Nine years ago a hopeful Gaza Strip became the first Palestinian territory visited by a US president when Clinton’s helicopter touched down at its new airport to a rapturous welcome.

Clinton came to Gaza five years after the launch of the Oslo peace process.

Gazans have little faith in Bush having a genuine desire to make peace in the Middle East before the end of his tenure in early 2009.

"Clinton was sincere and really wanted to solve the Palestinian problem," says Zinedine, the teacher.

"He (Bush) is lying, as he is only interested in embellishing the end of his mandate."

She says the solution does not lie with Bush.

"There will be no state if Fatah and Hamas don’t reconcile and if Gaza and the West Bank remain separated."

The White House describes the visit as a follow-up to the US-hosted Annapolis peace conference in November.

But experts contend that on the issue of Israeli-Palestinian peace Bush is unlikely to produce anything tangible after seven years of turning his back on the conflict.

They see Annapolis conference as a symbolic and ceremonial meeting with no real substance.

No sooner had the conference ended than Israel stepped up its plans for more settlements in the occupied Palestinian territories.

It also upped military operations in the densely crowded Gaza Strip, killing nearly 100 people since late November.

"When Clinton came he gave us the impression that Gaza was an important Middle East state that merited a visit by the president of the world’s top superpower," recalls Abu Tareq Abu Diyyeh, a shop owner.

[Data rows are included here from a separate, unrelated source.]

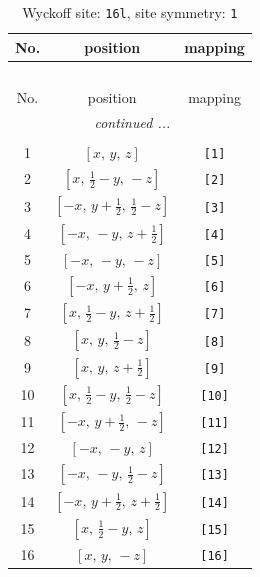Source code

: \documentclass[fleqn,8pt]{jsarticle}
\begin{document}
\begin{longtable}{ccc}
\caption{Wyckoff site: {\tt 16l}, site symmetry: {\tt 1}}
 \\
 \hline \hline
No. & position & mapping \\ \hline \endfirsthead

\multicolumn{2}{l}{\tablename\ \thetable{}} \\
 \hline \hline
No. & position & mapping \\ \hline \endhead

 \hline \hline
\multicolumn{2}{r}{\footnotesize\it continued ...} \\ \endfoot

 \hline \hline
\multicolumn{2}{r}{} \\ \endlastfoot

1 & $\left[ x,\, y,\, z \right]$ & {\tt [1]} \\ \hline
2 & $\left[ x,\, \frac{1}{2} - y,\, - z \right]$ & {\tt [2]} \\ \hline
3 & $\left[ - x,\, y + \frac{1}{2},\, \frac{1}{2} - z \right]$ & {\tt [3]} \\ \hline
4 & $\left[ - x,\, - y,\, z + \frac{1}{2} \right]$ & {\tt [4]} \\ \hline
5 & $\left[ - x,\, - y,\, - z \right]$ & {\tt [5]} \\ \hline
6 & $\left[ - x,\, y + \frac{1}{2},\, z \right]$ & {\tt [6]} \\ \hline
7 & $\left[ x,\, \frac{1}{2} - y,\, z + \frac{1}{2} \right]$ & {\tt [7]} \\ \hline
8 & $\left[ x,\, y,\, \frac{1}{2} - z \right]$ & {\tt [8]} \\ \hline
9 & $\left[ x,\, y,\, z + \frac{1}{2} \right]$ & {\tt [9]} \\ \hline
10 & $\left[ x,\, \frac{1}{2} - y,\, \frac{1}{2} - z \right]$ & {\tt [10]} \\ \hline
11 & $\left[ - x,\, y + \frac{1}{2},\, - z \right]$ & {\tt [11]} \\ \hline
12 & $\left[ - x,\, - y,\, z \right]$ & {\tt [12]} \\ \hline
13 & $\left[ - x,\, - y,\, \frac{1}{2} - z \right]$ & {\tt [13]} \\ \hline
14 & $\left[ - x,\, y + \frac{1}{2},\, z + \frac{1}{2} \right]$ & {\tt [14]} \\ \hline
15 & $\left[ x,\, \frac{1}{2} - y,\, z \right]$ & {\tt [15]} \\ \hline
16 & $\left[ x,\, y,\, - z \right]$ & {\tt [16]} \\
\end{longtable}
\end{document}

Ahead of Clinton’s visit in December 1998, Abu Diyyeh sold thousands of American flags and other trinkets from his shop in Gaza City.

Today his business is down and the only stars and stripes flags to be seen in Gaza are those that are burned at demonstrations by angry Gazans crippled and stifled by the US-led international aid freeze and Israeli blockades.

"Back then the economy was going really well," Abu Diyyeh remembers. "Today it just doesn’t exist."